The People’s Climate March, An Opportunity to Change Course

With world leaders gathering on September 21 for the United Nation Climate Summit in New York City, activists have also been busy preparing for The People’s Climate March, a historic gathering that has the endorsement of nearly 1,000 organizations including unions, faith communities, social justice organizations, and schools.

Activists are fully aware that a top-down approach alone will not solve some of the biggest environmental crises. The Climate March will be an opportunity to galvanize media attention and resources, and to ensure more voices are at the table.

“Climate change affects all of us, but it disproportionately impacts those in the Global South, communities of color, and working class communities in the U.S. These are the communities that battle with climate change for months, sometimes years, after a climate disaster strikes,” Marc Weiss, North Star Fund donor and long-time activist, expressed.

“The People’s Climate March is an opportunity to be part of something inspirational and transformational. Like the women’s movement and civil rights movement, this is an opportunity to be part of something that could change the course of history,” Weiss continued.
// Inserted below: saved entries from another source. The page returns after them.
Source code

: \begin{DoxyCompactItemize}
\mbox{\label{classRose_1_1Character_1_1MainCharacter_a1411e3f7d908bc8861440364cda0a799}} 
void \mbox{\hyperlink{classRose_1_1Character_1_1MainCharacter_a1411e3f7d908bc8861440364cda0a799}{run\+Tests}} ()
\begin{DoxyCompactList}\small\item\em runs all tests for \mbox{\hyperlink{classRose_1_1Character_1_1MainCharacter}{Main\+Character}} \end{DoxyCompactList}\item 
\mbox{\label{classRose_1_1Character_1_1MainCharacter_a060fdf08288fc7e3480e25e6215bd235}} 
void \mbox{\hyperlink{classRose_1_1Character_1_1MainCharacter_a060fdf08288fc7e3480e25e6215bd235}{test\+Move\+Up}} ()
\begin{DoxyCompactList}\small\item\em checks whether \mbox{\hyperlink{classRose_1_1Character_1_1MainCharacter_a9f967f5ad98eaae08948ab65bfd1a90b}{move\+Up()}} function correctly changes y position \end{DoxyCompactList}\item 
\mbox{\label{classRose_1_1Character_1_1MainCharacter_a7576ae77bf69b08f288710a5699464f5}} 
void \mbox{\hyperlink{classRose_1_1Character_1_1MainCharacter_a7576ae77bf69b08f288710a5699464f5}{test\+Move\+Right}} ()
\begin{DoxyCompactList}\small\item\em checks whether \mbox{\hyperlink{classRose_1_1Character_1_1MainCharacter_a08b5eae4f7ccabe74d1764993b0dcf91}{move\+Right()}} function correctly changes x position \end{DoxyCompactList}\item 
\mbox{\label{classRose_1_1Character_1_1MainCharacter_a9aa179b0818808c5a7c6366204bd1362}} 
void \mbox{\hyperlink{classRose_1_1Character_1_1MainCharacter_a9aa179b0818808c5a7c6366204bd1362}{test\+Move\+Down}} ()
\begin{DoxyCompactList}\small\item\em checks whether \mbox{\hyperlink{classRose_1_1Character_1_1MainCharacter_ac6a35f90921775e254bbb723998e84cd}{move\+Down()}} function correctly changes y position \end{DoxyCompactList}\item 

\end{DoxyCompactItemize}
While it matters immensely what governments and big environmental organizations do to shift policy, change has always demanded a groundswell of people, from all walks of life, investing time, energy, and resources.

Many groups entered the environmental justice movement out of necessity and have since made it a central to their organizing. North Star Fund grantees such as CAAAV Organizing Asian Communitiesfound themselves on the frontlines of relief efforts in the aftermath of Hurricane Sandy, given the desperate need to distribute food and emergency supplies to Chinatown residents, in the absence of formal relief. Other North Star Fund grantees such as Rockaway Wildfire are continuing to fight for resources to rebuild their homes, in neighborhoods where poverty was exacerbated in the wake of Hurricane Sandy.
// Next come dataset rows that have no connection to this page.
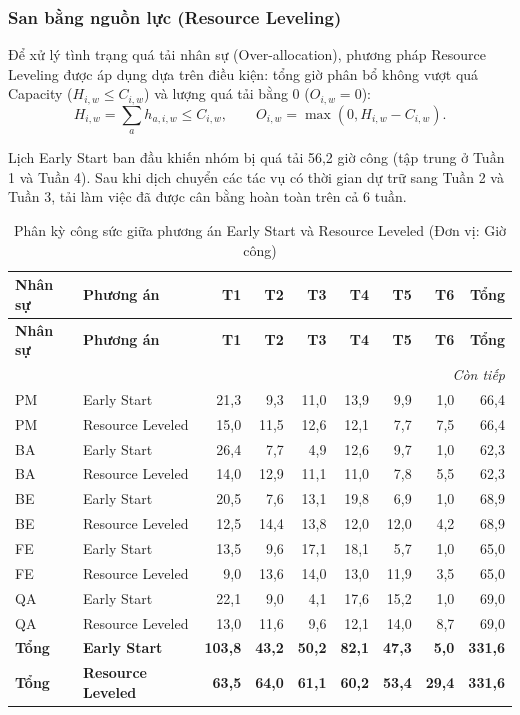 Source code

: \subsubsection{San bằng nguồn lực (Resource Leveling)}

Để xử lý tình trạng quá tải nhân sự (Over-allocation), phương pháp Resource Leveling được áp dụng dựa trên điều kiện: tổng giờ phân bổ không vượt quá Capacity ($H_{i,w} \le C_{i,w}$) và lượng quá tải bằng 0 ($O_{i,w} = 0$):
\[H_{i,w}=\sum_a h_{a,i,w}\le C_{i,w},\qquad O_{i,w}=\max(0, H_{i,w}-C_{i,w}).\]

Lịch Early Start ban đầu khiến nhóm bị quá tải 56,2 giờ công (tập trung ở Tuần 1 và Tuần 4). Sau khi dịch chuyển các tác vụ có thời gian dự trữ sang Tuần 2 và Tuần 3, tải làm việc đã được cân bằng hoàn toàn trên cả 6 tuần.

\begingroup\small
\setlength{\tabcolsep}{4pt}\renewcommand{\arraystretch}{1.15}
\begin{longtable}{@{}ll*{7}{r}@{}}
\caption{Phân kỳ công sức giữa phương án Early Start và Resource Leveled (Đơn vị: Giờ công)}\label{tab:weekly}\\
\toprule
\textbf{Nhân sự} & \textbf{Phương án} & \textbf{T1} & \textbf{T2} & \textbf{T3} & \textbf{T4} & \textbf{T5} & \textbf{T6} & \textbf{Tổng} \\
\midrule\endfirsthead
\toprule
\textbf{Nhân sự} & \textbf{Phương án} & \textbf{T1} & \textbf{T2} & \textbf{T3} & \textbf{T4} & \textbf{T5} & \textbf{T6} & \textbf{Tổng} \\
\midrule\endhead
\midrule\multicolumn{9}{r}{\textit{Còn tiếp}}\\\endfoot
\bottomrule\endlastfoot
PM & Early Start & 21,3 & 9,3 & 11,0 & 13,9 & 9,9 & 1,0 & 66,4 \\
PM & Resource Leveled & 15,0 & 11,5 & 12,6 & 12,1 & 7,7 & 7,5 & 66,4 \\
BA & Early Start & 26,4 & 7,7 & 4,9 & 12,6 & 9,7 & 1,0 & 62,3 \\
BA & Resource Leveled & 14,0 & 12,9 & 11,1 & 11,0 & 7,8 & 5,5 & 62,3 \\
BE & Early Start & 20,5 & 7,6 & 13,1 & 19,8 & 6,9 & 1,0 & 68,9 \\
BE & Resource Leveled & 12,5 & 14,4 & 13,8 & 12,0 & 12,0 & 4,2 & 68,9 \\
FE & Early Start & 13,5 & 9,6 & 17,1 & 18,1 & 5,7 & 1,0 & 65,0 \\
FE & Resource Leveled & 9,0 & 13,6 & 14,0 & 13,0 & 11,9 & 3,5 & 65,0 \\
QA & Early Start & 22,1 & 9,0 & 4,1 & 17,6 & 15,2 & 1,0 & 69,0 \\
QA & Resource Leveled & 13,0 & 11,6 & 9,6 & 12,1 & 14,0 & 8,7 & 69,0 \\
\textbf{Tổng} & \textbf{Early Start} & \textbf{103,8} & \textbf{43,2} & \textbf{50,2} & \textbf{82,1} & \textbf{47,3} & \textbf{5,0} & \textbf{331,6} \\
\textbf{Tổng} & \textbf{Resource Leveled} & \textbf{63,5} & \textbf{64,0} & \textbf{61,1} & \textbf{60,2} & \textbf{53,4} & \textbf{29,4} & \textbf{331,6} \\
\end{longtable}\endgroup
North Star Fund grantee Damayan has also taken leadership around climate justice issues. Environmental policies including gas emissions, corporate agribusiness, mining, logging and over-fishing has everything to do with the migration of 4,700 Filipinos who are mostly finding jobs as domestic workers in New York City. “We are organizing our members because we know first-hand that climate justice affects everyone, and harsh environments overseas force people to leave their families. We are organizing because we want people to understand these connections,” noted Linda Oalican, Damayan Overall Coordinator.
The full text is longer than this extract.